Witnessing Positions
Description
Highly visible, majority-led public discussions over Holocaust memory, antisemitism, and migration in Germany are often about minorities, whose actual social presence, perspectives, and voices remain missing. Majority society often delineates the terms of minority inclusion, assigning these groups narrowly defined social roles without their input.
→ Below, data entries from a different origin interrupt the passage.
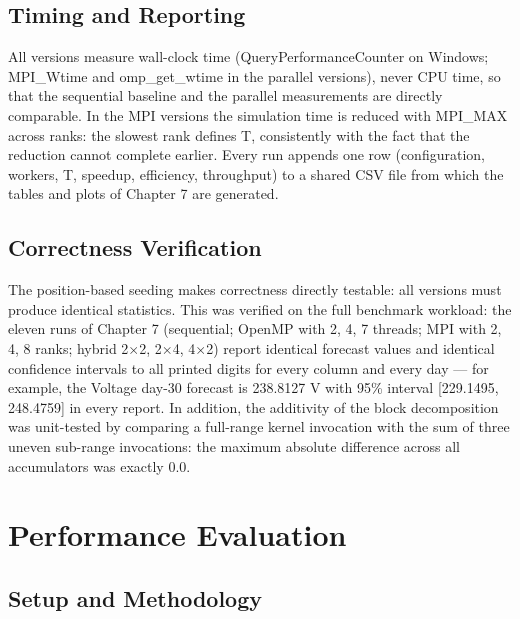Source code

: \documentclass[12pt,a4paper]{article}
\begin{document}
\subsection{Timing and Reporting}

All versions measure wall-clock time (QueryPerformanceCounter on
Windows; MPI\_Wtime and omp\_get\_wtime in the parallel versions), never
CPU time, so that the sequential baseline and the parallel measurements
are directly comparable. In the MPI versions the simulation time is
reduced with MPI\_MAX across ranks: the slowest rank defines T,
consistently with the fact that the reduction cannot complete earlier.
Every run appends one row (configuration, workers, T, speedup,
efficiency, throughput) to a shared CSV file from which the tables and
plots of Chapter 7 are generated.

\subsection{Correctness Verification}

The position-based seeding makes correctness directly testable: all
versions must produce identical statistics. This was verified on the
full benchmark workload: the eleven runs of Chapter 7 (sequential;
OpenMP with 2, 4, 7 threads; MPI with 2, 4, 8 ranks; hybrid 2$\times$2, 2$\times$4,
4$\times$2) report identical forecast values and identical confidence intervals
to all printed digits for every column and every day --- for example,
the Voltage day-30 forecast is 238.8127 V with 95\% interval
[229.1495, 248.4759] in every report. In addition, the additivity of
the block decomposition was unit-tested by comparing a full-range kernel
invocation with the sum of three uneven sub-range invocations: the
maximum absolute difference across all accumulators was exactly 0.0.

\section{Performance Evaluation}

\subsection{Setup and Methodology}
\end{document}
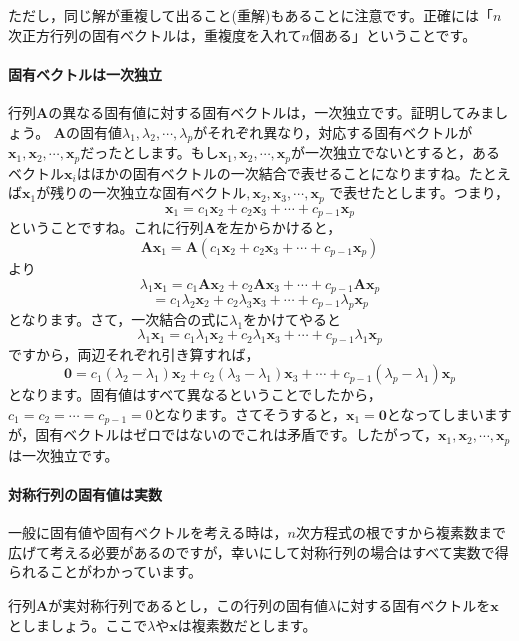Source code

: \documentclass{ltjsbook}
\begin{document}
ただし，同じ解が重複して出ること(重解)もあることに注意です。正確には「$n$次正方行列の固有ベクトルは，重複度を入れて$n$個ある」ということです。

\paragraph{固有ベクトルは一次独立}

行列$\bm{A}$の異なる固有値に対する固有ベクトルは，一次独立です。証明してみましょう。
$\bm{A}$の固有値$\lambda_1,\lambda_2,\cdots,\lambda_p$がそれぞれ異なり，対応する固有ベクトルが$\bm{x}_1,\bm{x}_2,\cdots,\bm{x}_p$だったとします。もし$\bm{x}_1,\bm{x}_2,\cdots,\bm{x}_p$が一次独立でないとすると，あるベクトル$\bm{x}_i$はほかの固有ベクトルの一次結合で表せることになりますね。たとえば$\bm{x}_1$が残りの一次独立な固有ベクトル$,\bm{x}_{2},\bm{x}_{3},\cdots,\bm{x}_{p}$ で表せたとします。つまり，
\[ \bm{x}_1 = c_1\bm{x}_{2} + c_2\bm{x}_{3} + \cdots + c_{p-1}\bm{x}_{p} \]
ということですね。これに行列$\bm{A}$を左からかけると，
\[ \bm{A}\bm{x}_1 = \bm{A}(c_1\bm{x}_{2} + c_2\bm{x}_{3} + \cdots + c_{p-1}\bm{x}_{p}) \]
より
\[ \lambda_1\bm{x}_1= c_1\bm{A}\bm{x}_{2} + c_2\bm{A}\bm{x}_{3} + \cdots + c_{p-1}\bm{A}\bm{x}_{p} \]
\[ = c_1\lambda_{2}\bm{x}_{2} + c_2\lambda_{3}\bm{x}_{3} + \cdots + c_{p-1}\lambda_{p}\bm{x}_{p} \]
となります。さて，一次結合の式に$\lambda_1$をかけてやると
\[ \lambda_1\bm{x}_1 = c_1\lambda_1\bm{x}_{2} + c_2\lambda_1\bm{x}_{3} + \cdots + c_{p-1}\lambda_1\bm{x}_{p} \]
ですから，両辺それぞれ引き算すれば，
\[ \bm{0} = c_1(\lambda_{2}-\lambda_1)\bm{x}_{2} + c_2(\lambda_{3}-\lambda_1)\bm{x}_{3} + \cdots +c_{p-1}(\lambda_{p}-\lambda_1)\bm{x}_{p} \]
となります。固有値はすべて異なるということでしたから，$c_1=c_2=\cdots=c_{p-1}=0$となります。さてそうすると，$\bm{x}_1=\bm{0}$となってしまいますが，固有ベクトルはゼロではないのでこれは矛盾です。したがって，$\bm{x}_1,\bm{x}_2,\cdots,\bm{x}_p$は一次独立です。

\paragraph{対称行列の固有値は実数}
一般に固有値や固有ベクトルを考える時は，$n$次方程式の根ですから複素数まで広げて考える必要があるのですが，幸いにして対称行列の場合はすべて実数で得られることがわかっています。

行列$\bm{A}$が実対称行列であるとし，この行列の固有値$\lambda$に対する固有ベクトルを$\bm{x}$としましょう。ここで$\lambda$や$\bm{x}$は複素数だとします。
\end{document}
Witnessing Positions addresses this omission, and examines these debates as sites in which belonging is negotiated and contested.
In two parts, author Irit Dekel analyzes how Jews and other minoritized groups respond to such positioning by forging forms of social presence through acts of witnessing--both to one another and to the majority society in which they live. First, Dekel investigates Germany's memory culture and its tendency to separate Jews from other minority groups, revealing how majority society stages memory work as a self-reflective project centered on its Others. She then turns to minority-led interventions, examining spaces of appearance in which Jews, migrants and other otherss engage in memory work themselves, observing majority society and one another as equal co-witnesses.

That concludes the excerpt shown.